■ PROBLEM: For this exercise, copy each line of the records that contains the word "detail".

■ INFORMATION SUPPLIED:
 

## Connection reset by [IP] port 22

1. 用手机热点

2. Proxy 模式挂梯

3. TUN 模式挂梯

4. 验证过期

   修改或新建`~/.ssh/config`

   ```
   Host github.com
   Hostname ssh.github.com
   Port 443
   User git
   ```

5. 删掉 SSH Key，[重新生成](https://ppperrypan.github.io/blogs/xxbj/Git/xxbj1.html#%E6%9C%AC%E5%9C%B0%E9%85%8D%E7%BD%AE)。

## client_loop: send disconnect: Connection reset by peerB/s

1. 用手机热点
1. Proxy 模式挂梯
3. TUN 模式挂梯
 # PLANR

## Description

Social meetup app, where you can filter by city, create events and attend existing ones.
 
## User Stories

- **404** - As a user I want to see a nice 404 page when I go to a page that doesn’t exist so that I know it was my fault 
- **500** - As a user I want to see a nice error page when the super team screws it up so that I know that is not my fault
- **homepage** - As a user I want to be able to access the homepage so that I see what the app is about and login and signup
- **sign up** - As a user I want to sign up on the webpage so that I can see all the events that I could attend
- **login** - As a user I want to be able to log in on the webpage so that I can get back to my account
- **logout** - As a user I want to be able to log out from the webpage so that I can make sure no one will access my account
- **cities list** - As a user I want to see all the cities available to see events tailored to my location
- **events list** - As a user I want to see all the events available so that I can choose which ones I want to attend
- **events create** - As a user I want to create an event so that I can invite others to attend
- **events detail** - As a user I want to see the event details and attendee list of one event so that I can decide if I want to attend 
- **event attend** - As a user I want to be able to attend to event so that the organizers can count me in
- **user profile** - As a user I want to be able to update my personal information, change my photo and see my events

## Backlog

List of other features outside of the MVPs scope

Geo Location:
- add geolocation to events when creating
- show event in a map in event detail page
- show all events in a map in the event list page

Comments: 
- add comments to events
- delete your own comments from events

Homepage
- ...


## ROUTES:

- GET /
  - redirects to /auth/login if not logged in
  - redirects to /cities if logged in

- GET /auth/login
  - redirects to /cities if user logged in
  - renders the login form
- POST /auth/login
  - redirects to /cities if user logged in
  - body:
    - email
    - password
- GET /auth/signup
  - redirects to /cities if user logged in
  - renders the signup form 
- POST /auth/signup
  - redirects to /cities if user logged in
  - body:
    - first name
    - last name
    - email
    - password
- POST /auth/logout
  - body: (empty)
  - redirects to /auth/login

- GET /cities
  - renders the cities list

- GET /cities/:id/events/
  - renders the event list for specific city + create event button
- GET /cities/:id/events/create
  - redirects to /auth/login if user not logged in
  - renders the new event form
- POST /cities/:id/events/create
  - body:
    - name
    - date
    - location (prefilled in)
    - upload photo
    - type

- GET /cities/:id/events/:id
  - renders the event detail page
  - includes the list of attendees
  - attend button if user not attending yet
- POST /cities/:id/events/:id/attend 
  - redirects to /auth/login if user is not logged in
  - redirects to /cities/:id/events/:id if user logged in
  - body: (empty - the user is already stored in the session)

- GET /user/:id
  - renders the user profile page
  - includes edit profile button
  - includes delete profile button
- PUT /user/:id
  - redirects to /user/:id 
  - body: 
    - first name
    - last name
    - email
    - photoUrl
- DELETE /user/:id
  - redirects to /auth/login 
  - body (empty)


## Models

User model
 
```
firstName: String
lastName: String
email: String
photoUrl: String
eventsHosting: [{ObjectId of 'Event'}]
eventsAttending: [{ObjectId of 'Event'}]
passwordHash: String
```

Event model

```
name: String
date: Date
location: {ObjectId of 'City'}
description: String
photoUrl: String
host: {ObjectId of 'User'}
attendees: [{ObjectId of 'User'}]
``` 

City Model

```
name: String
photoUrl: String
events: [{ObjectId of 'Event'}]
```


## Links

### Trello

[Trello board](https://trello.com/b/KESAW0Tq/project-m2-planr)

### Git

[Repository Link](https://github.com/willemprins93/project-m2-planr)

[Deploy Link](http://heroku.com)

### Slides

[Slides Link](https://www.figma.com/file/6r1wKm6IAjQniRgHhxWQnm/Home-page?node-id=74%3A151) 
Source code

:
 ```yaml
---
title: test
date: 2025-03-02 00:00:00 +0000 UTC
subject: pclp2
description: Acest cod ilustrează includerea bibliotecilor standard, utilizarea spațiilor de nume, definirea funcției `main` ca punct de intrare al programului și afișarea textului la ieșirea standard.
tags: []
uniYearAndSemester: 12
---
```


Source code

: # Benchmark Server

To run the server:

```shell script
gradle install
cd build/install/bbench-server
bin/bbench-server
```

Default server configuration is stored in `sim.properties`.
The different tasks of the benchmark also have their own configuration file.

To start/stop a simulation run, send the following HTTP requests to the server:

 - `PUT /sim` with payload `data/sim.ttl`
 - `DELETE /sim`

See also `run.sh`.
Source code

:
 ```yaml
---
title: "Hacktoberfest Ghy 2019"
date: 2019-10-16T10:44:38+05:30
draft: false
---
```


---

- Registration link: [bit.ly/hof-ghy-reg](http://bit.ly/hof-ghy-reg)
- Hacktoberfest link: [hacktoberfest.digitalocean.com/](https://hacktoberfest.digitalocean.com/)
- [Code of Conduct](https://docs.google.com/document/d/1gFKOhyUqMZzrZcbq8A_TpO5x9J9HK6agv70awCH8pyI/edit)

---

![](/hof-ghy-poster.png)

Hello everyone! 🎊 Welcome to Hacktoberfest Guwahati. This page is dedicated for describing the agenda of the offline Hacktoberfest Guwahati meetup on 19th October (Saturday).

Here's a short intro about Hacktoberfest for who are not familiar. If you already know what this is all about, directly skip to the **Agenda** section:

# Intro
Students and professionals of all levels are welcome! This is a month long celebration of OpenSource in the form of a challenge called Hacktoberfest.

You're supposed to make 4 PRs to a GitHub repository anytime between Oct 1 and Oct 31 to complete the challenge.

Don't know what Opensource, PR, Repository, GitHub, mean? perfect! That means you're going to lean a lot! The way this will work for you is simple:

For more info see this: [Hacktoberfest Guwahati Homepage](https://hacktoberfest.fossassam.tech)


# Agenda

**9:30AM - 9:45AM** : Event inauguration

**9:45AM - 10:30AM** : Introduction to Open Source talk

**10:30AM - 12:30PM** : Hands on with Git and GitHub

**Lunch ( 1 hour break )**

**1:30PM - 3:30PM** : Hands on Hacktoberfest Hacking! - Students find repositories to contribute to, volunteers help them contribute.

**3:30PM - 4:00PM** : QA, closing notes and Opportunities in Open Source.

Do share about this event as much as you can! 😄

■ REPLY:
- **events detail** - As a user I want to see the event details and attendee list of one event so that I can decide if I want to attend 
- show event in a map in event detail page
  - renders the event detail page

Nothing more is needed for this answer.